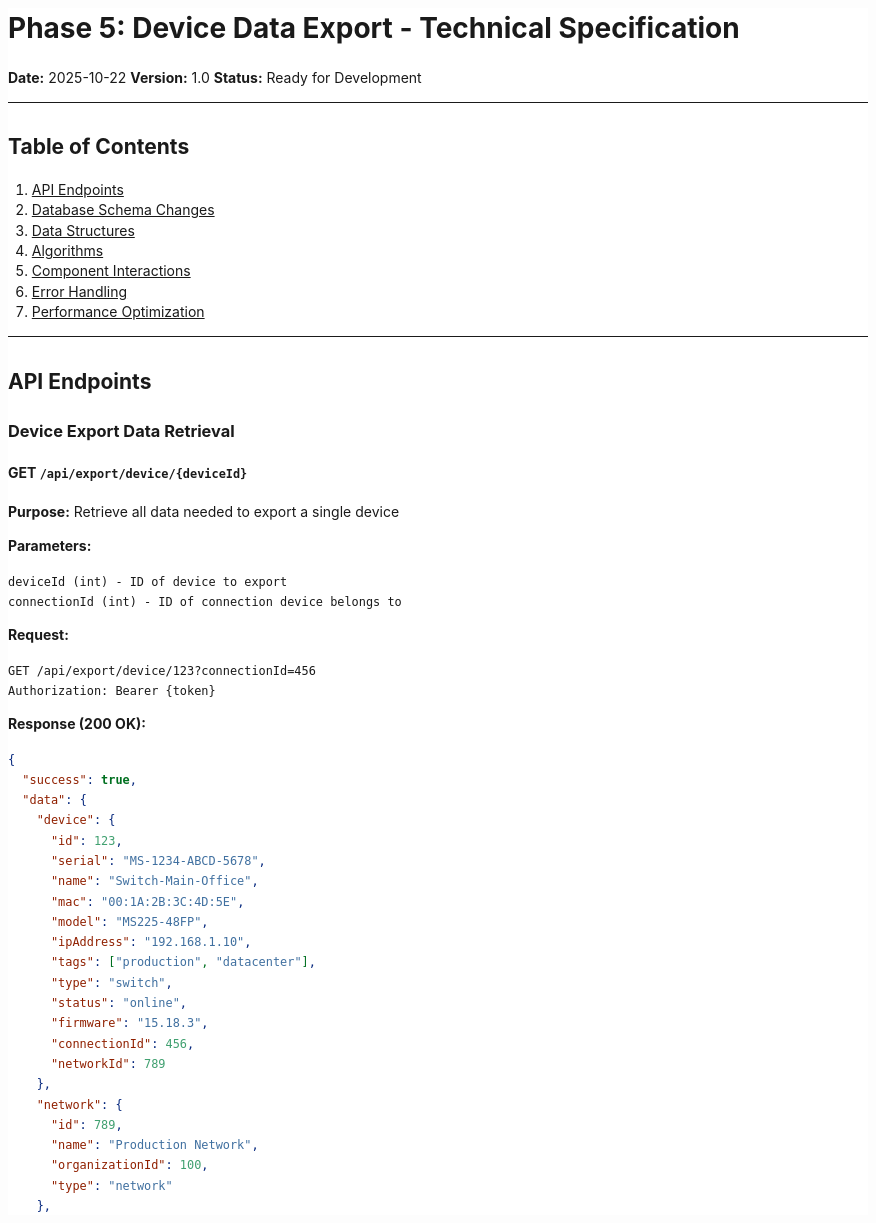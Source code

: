 # Phase 5: Device Data Export - Technical Specification

**Date:** 2025-10-22
**Version:** 1.0
**Status:** Ready for Development

---

## Table of Contents

1. [API Endpoints](#api-endpoints)
2. [Database Schema Changes](#database-schema-changes)
3. [Data Structures](#data-structures)
4. [Algorithms](#algorithms)
5. [Component Interactions](#component-interactions)
6. [Error Handling](#error-handling)
7. [Performance Optimization](#performance-optimization)

---

## API Endpoints

### Device Export Data Retrieval

#### GET `/api/export/device/{deviceId}`

**Purpose:** Retrieve all data needed to export a single device

**Parameters:**
```
deviceId (int) - ID of device to export
connectionId (int) - ID of connection device belongs to
```

**Request:**
```http
GET /api/export/device/123?connectionId=456
Authorization: Bearer {token}
```

**Response (200 OK):**
```json
{
  "success": true,
  "data": {
    "device": {
      "id": 123,
      "serial": "MS-1234-ABCD-5678",
      "name": "Switch-Main-Office",
      "mac": "00:1A:2B:3C:4D:5E",
      "model": "MS225-48FP",
      "ipAddress": "192.168.1.10",
      "tags": ["production", "datacenter"],
      "type": "switch",
      "status": "online",
      "firmware": "15.18.3",
      "connectionId": 456,
      "networkId": 789
    },
    "network": {
      "id": 789,
      "name": "Production Network",
      "organizationId": 100,
      "type": "network"
    },
```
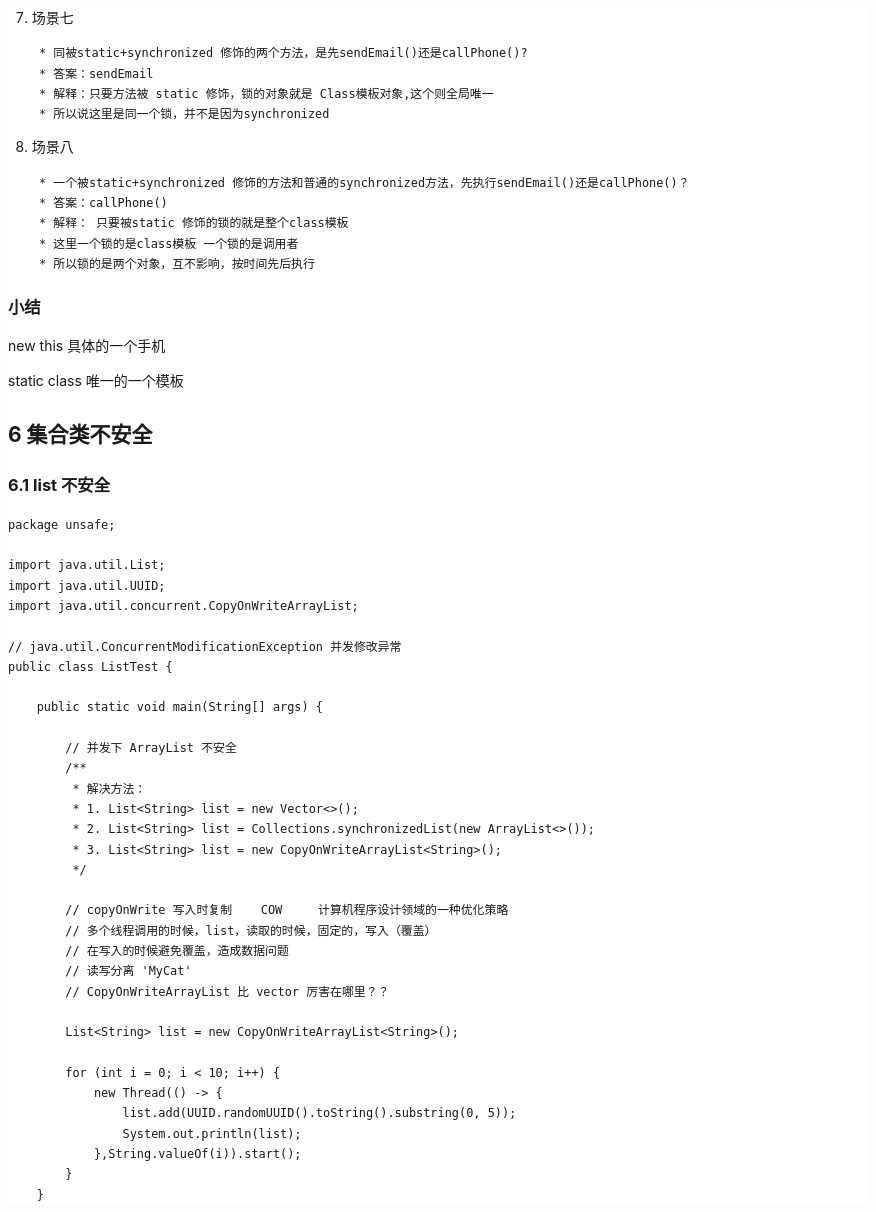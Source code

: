 7. 场景七

   ```shell
    * 同被static+synchronized 修饰的两个方法，是先sendEmail()还是callPhone()?
    * 答案：sendEmail
    * 解释：只要方法被 static 修饰，锁的对象就是 Class模板对象,这个则全局唯一
    * 所以说这里是同一个锁，并不是因为synchronized
   ```

8. 场景八

   ```shell
    * 一个被static+synchronized 修饰的方法和普通的synchronized方法，先执行sendEmail()还是callPhone()？
    * 答案：callPhone()
    * 解释： 只要被static 修饰的锁的就是整个class模板
    * 这里一个锁的是class模板 一个锁的是调用者 
    * 所以锁的是两个对象，互不影响，按时间先后执行
   ```

   

### 小结

new	this	具体的一个手机

static	class	唯一的一个模板



## 6 集合类不安全

### 6.1 list 不安全

```shell
package unsafe;

import java.util.List;
import java.util.UUID;
import java.util.concurrent.CopyOnWriteArrayList;

// java.util.ConcurrentModificationException 并发修改异常
public class ListTest {

	public static void main(String[] args) {
		
		// 并发下 ArrayList 不安全
		/**
		 * 解决方法：
		 * 1. List<String> list = new Vector<>();
		 * 2. List<String> list = Collections.synchronizedList(new ArrayList<>());
		 * 3. List<String> list = new CopyOnWriteArrayList<String>();
		 */
		
		// copyOnWrite 写入时复制	COW 	计算机程序设计领域的一种优化策略
		// 多个线程调用的时候，list，读取的时候，固定的，写入（覆盖）
		// 在写入的时候避免覆盖，造成数据问题
		// 读写分离 'MyCat'
		// CopyOnWriteArrayList 比 vector 厉害在哪里？？
		
		List<String> list = new CopyOnWriteArrayList<String>();
				
		for (int i = 0; i < 10; i++) {
			new Thread(() -> {
				list.add(UUID.randomUUID().toString().substring(0, 5));
				System.out.println(list);
			},String.valueOf(i)).start();
		}
	}
```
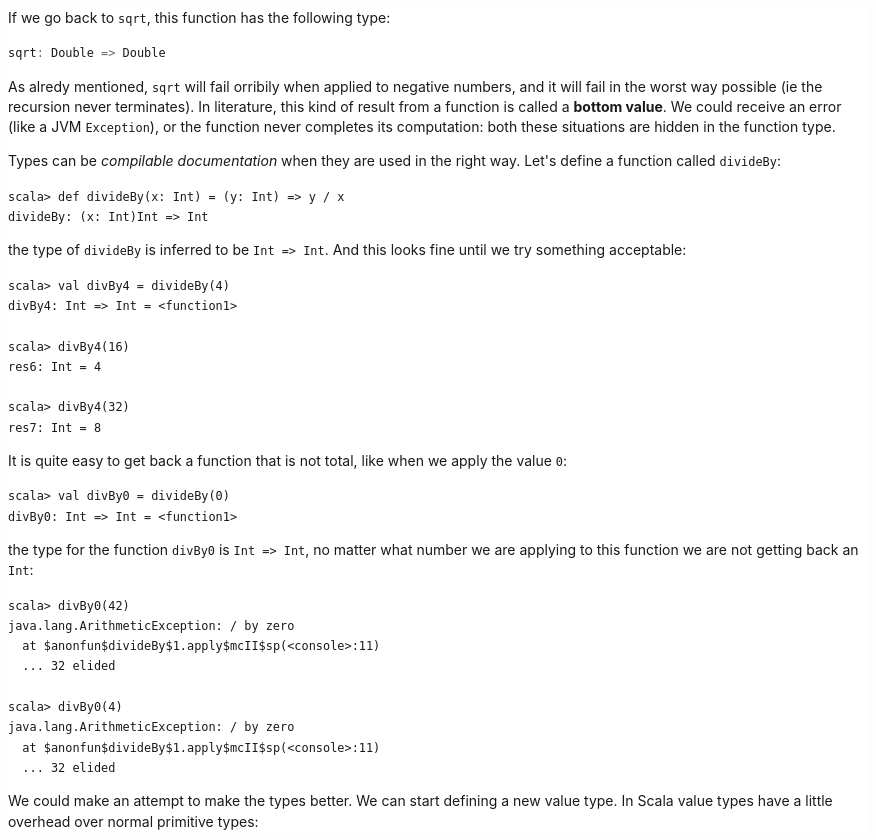 If we go back to `sqrt`, this function has the following type:

```scala
sqrt: Double => Double
```

As alredy mentioned, `sqrt` will fail orribily when applied to negative numbers, and it will fail in the worst way possible (ie the recursion never terminates). In literature, this kind of result from a function is called a **bottom value**. We could receive an error (like a JVM `Exception`), or the function never completes its computation: both these situations are hidden in the function type.

Types can be _compilable documentation_ when they are used in the right way. Let's define a function called `divideBy`:

```
scala> def divideBy(x: Int) = (y: Int) => y / x
divideBy: (x: Int)Int => Int
```

the type of `divideBy` is inferred to be `Int => Int`. And this looks fine until we try something acceptable:

```
scala> val divBy4 = divideBy(4)
divBy4: Int => Int = <function1>

scala> divBy4(16)
res6: Int = 4

scala> divBy4(32)
res7: Int = 8
```

It is quite easy to get back a function that is not total, like when we apply the value `0`:

```
scala> val divBy0 = divideBy(0)
divBy0: Int => Int = <function1>
```

the type for the function `divBy0` is `Int => Int`, no matter what number we are applying to this function we are not getting back an `Int`:

```
scala> divBy0(42)
java.lang.ArithmeticException: / by zero
  at $anonfun$divideBy$1.apply$mcII$sp(<console>:11)
  ... 32 elided

scala> divBy0(4)
java.lang.ArithmeticException: / by zero
  at $anonfun$divideBy$1.apply$mcII$sp(<console>:11)
  ... 32 elided
  ```

We could make an attempt to make the types better. We can start defining a new value type. In Scala value types have a little overhead over normal primitive types:
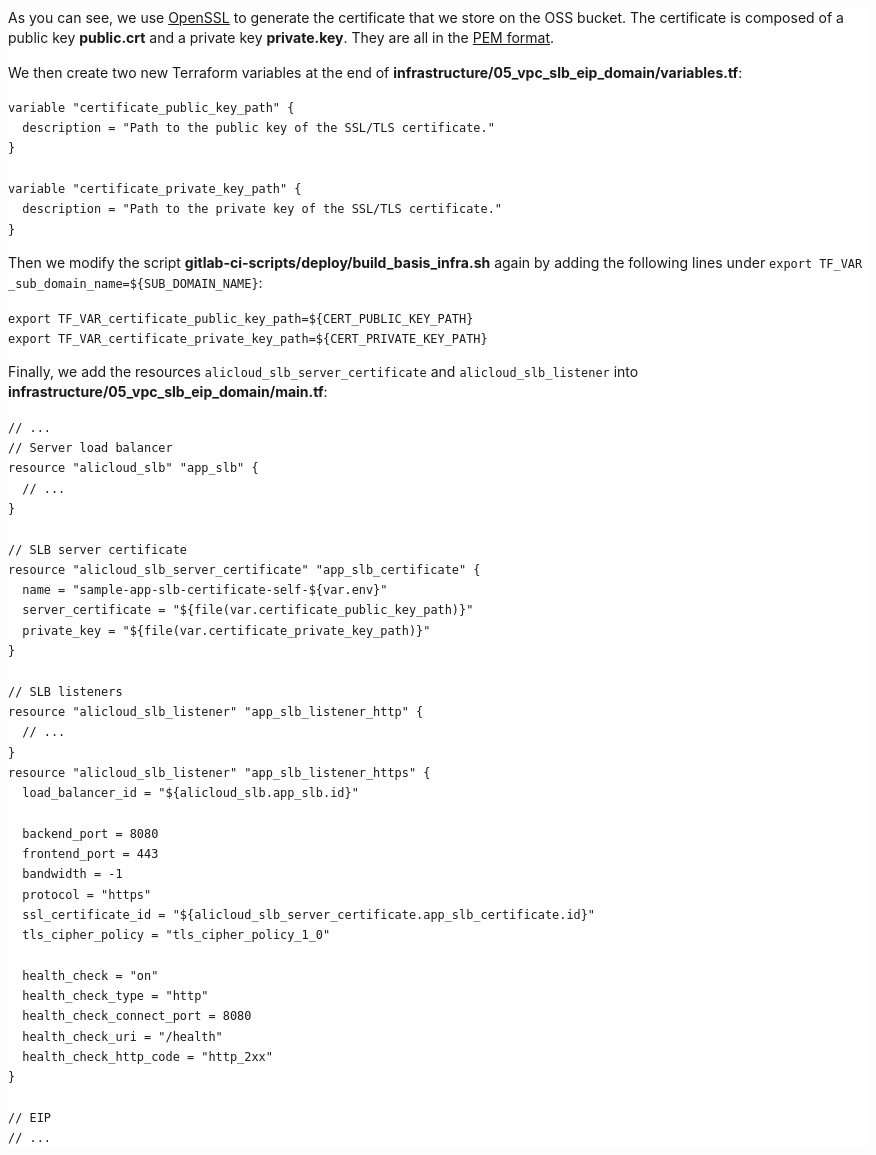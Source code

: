 As you can see, we use [OpenSSL](https://www.openssl.org/) to generate the certificate that we store on the OSS bucket. The certificate is composed of a public key **public.crt** and a private key **private.key**. They are all in the [PEM format](https://en.wikipedia.org/wiki/Privacy-Enhanced_Mail).

We then create two new Terraform variables at the end of **infrastructure/05\_vpc\_slb\_eip\_domain/variables.tf**:

``` {#codeblock_uwh_mgr_5lc}
variable "certificate_public_key_path" {
  description = "Path to the public key of the SSL/TLS certificate."
}

variable "certificate_private_key_path" {
  description = "Path to the private key of the SSL/TLS certificate."
}
```

Then we modify the script **gitlab-ci-scripts/deploy/build\_basis\_infra.sh** again by adding the following lines under `export TF_VAR_sub_domain_name=${SUB_DOMAIN_NAME}`:

``` {#codeblock_0lo_4zn_yrj}
export TF_VAR_certificate_public_key_path=${CERT_PUBLIC_KEY_PATH}
export TF_VAR_certificate_private_key_path=${CERT_PRIVATE_KEY_PATH}
```

Finally, we add the resources `alicloud_slb_server_certificate` and `alicloud_slb_listener` into **infrastructure/05\_vpc\_slb\_eip\_domain/main.tf**:

``` {#codeblock_s5t_riw_v5u}
// ...
// Server load balancer
resource "alicloud_slb" "app_slb" {
  // ...
}

// SLB server certificate
resource "alicloud_slb_server_certificate" "app_slb_certificate" {
  name = "sample-app-slb-certificate-self-${var.env}"
  server_certificate = "${file(var.certificate_public_key_path)}"
  private_key = "${file(var.certificate_private_key_path)}"
}

// SLB listeners
resource "alicloud_slb_listener" "app_slb_listener_http" {
  // ...
}
resource "alicloud_slb_listener" "app_slb_listener_https" {
  load_balancer_id = "${alicloud_slb.app_slb.id}"

  backend_port = 8080
  frontend_port = 443
  bandwidth = -1
  protocol = "https"
  ssl_certificate_id = "${alicloud_slb_server_certificate.app_slb_certificate.id}"
  tls_cipher_policy = "tls_cipher_policy_1_0"

  health_check = "on"
  health_check_type = "http"
  health_check_connect_port = 8080
  health_check_uri = "/health"
  health_check_http_code = "http_2xx"
}

// EIP
// ...
```
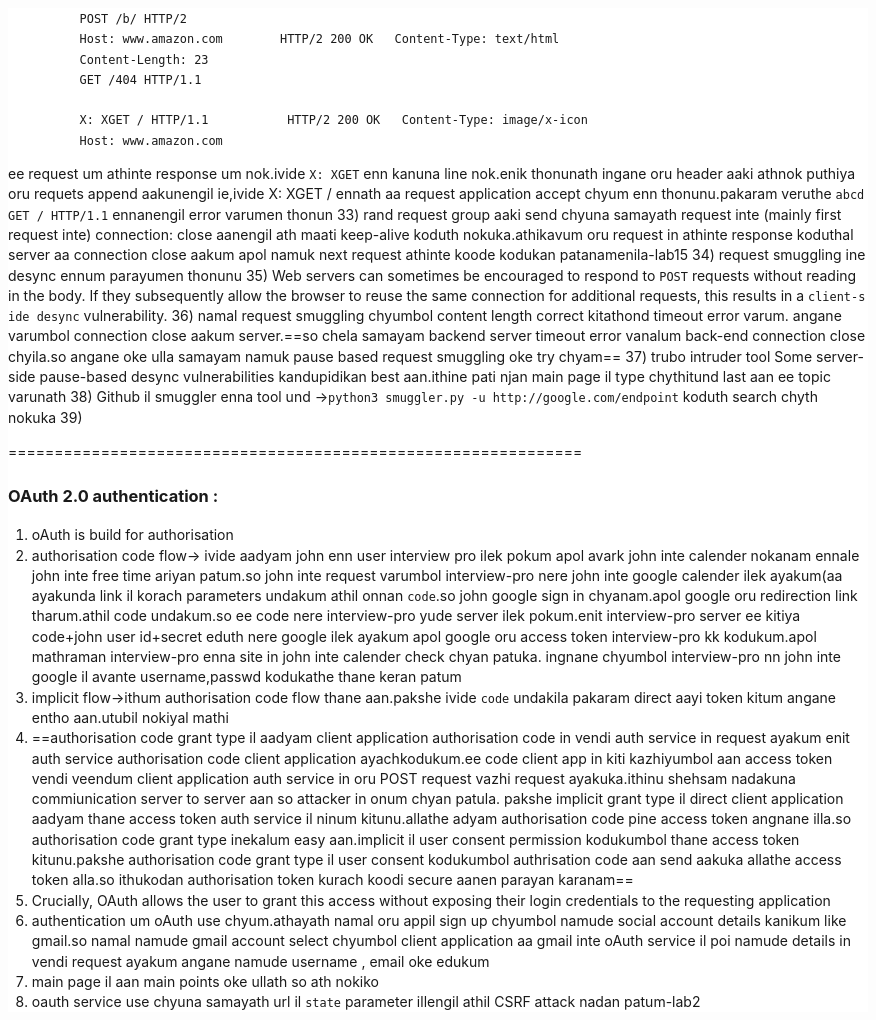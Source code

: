               POST /b/ HTTP/2   
              Host: www.amazon.com        HTTP/2 200 OK   Content-Type: text/html                       
              Content-Length: 23      
              GET /404 HTTP/1.1   
              
              X: XGET / HTTP/1.1           HTTP/2 200 OK   Content-Type: image/x-icon
              Host: www.amazon.com   

ee request um athinte  response um nok.ivide `X: XGET`  enn kanuna line nok.enik thonunath ingane oru header aaki athnok puthiya oru requets append aakunengil ie,ivide X: XGET / ennath aa request application accept chyum enn thonunu.pakaram veruthe `abcdGET / HTTP/1.1`  ennanengil error varumen thonun
33) rand request group aaki send chyuna samayath request inte (mainly first request inte) connection: close aanengil ath maati keep-alive koduth nokuka.athikavum oru request in athinte response koduthal server aa connection close aakum apol namuk next request athinte koode kodukan patanamenila-lab15
34) request smuggling ine desync ennum parayumen thonunu
35) Web servers can sometimes be encouraged to respond to `POST` requests without reading in the body. If they subsequently allow the browser to reuse the same connection for additional requests, this results in a `client-side desync` vulnerability.
36) namal request smuggling chyumbol content length correct kitathond timeout error varum. angane varumbol connection close aakum server.==so chela samayam backend server timeout error vanalum back-end connection close chyila.so angane oke ulla samayam namuk pause based request smuggling oke try chyam==
37) trubo intruder tool Some server-side pause-based desync vulnerabilities kandupidikan best aan.ithine pati njan main page il type chythitund last aan ee topic varunath
38) Github il smuggler enna tool und ->`python3 smuggler.py -u http://google.com/endpoint` koduth search chyth nokuka
39) 

==============================================================

### OAuth 2.0 authentication :
1) oAuth is build for authorisation
2) authorisation code flow-> ivide aadyam john enn user interview pro ilek pokum apol avark john inte calender nokanam ennale john inte free time ariyan patum.so john inte request varumbol interview-pro nere john inte google calender ilek ayakum(aa ayakunda link il korach parameters undakum athil onnan `code`.so john google sign in chyanam.apol google oru redirection link tharum.athil code undakum.so ee code nere interview-pro yude server ilek pokum.enit interview-pro server ee kitiya code+john user id+secret eduth nere google ilek ayakum apol google oru access token interview-pro kk kodukum.apol mathraman interview-pro enna site in john inte calender check chyan patuka. ingnane chyumbol interview-pro nn john inte google il avante username,passwd kodukathe thane keran patum
3) implicit flow->ithum authorisation code flow thane aan.pakshe ivide `code`  undakila pakaram direct aayi token kitum angane entho aan.utubil nokiyal mathi
4) ==authorisation code grant type il aadyam client application authorisation code in vendi auth service in request ayakum enit auth service authorisation code client application ayachkodukum.ee code client app in kiti kazhiyumbol aan access token vendi veendum client application auth service in oru POST request vazhi request ayakuka.ithinu shehsam nadakuna commiunication server to server aan so attacker in onum chyan patula. pakshe implicit grant type il direct client application aadyam thane access token auth service il ninum kitunu.allathe adyam authorisation code pine access token angnane illa.so authorisation code grant type inekalum easy aan.implicit il user consent permission kodukumbol thane access token kitunu.pakshe authorisation code grant type il user consent kodukumbol authrisation code aan send aakuka allathe access token alla.so ithukodan authorisation token kurach koodi secure aanen parayan karanam==
5) Crucially, OAuth allows the user to grant this access without exposing their login credentials to the requesting application
6) authentication um oAuth use chyum.athayath namal oru appil sign up chyumbol namude social account details kanikum like gmail.so namal namude gmail account select chyumbol client application aa gmail inte oAuth service il poi namude details in vendi request ayakum angane namude username , email oke edukum
7) main page il aan main points oke ullath so ath nokiko
8) oauth service use chyuna samayath url il `state`  parameter illengil athil CSRF attack nadan patum-lab2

*-*-*

Task description: Search the listing above for the string "CopyOnWriteArrayList" and copy each line that has it.

Solved exercise:
import java.util.concurrent.CopyOnWriteArrayList;
		 * 3. List<String> list = new CopyOnWriteArrayList<String>();
		// CopyOnWriteArrayList 比 vector 厉害在哪里？？
		List<String> list = new CopyOnWriteArrayList<String>();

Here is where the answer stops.